Extracted data Block Start

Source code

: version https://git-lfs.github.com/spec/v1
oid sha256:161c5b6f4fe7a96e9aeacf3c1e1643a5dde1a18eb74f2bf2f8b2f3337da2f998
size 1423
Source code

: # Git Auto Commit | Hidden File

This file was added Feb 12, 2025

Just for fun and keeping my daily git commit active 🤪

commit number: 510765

Extracted data Block End

Your instructions:
Beginning at the line that contains "Commit | Hidden File", transcribe every line through the end of the material exactly, leaving out all earlier lines.

Task response:
: # Git Auto Commit | Hidden File

This file was added Feb 12, 2025

Just for fun and keeping my daily git commit active 🤪

commit number: 510765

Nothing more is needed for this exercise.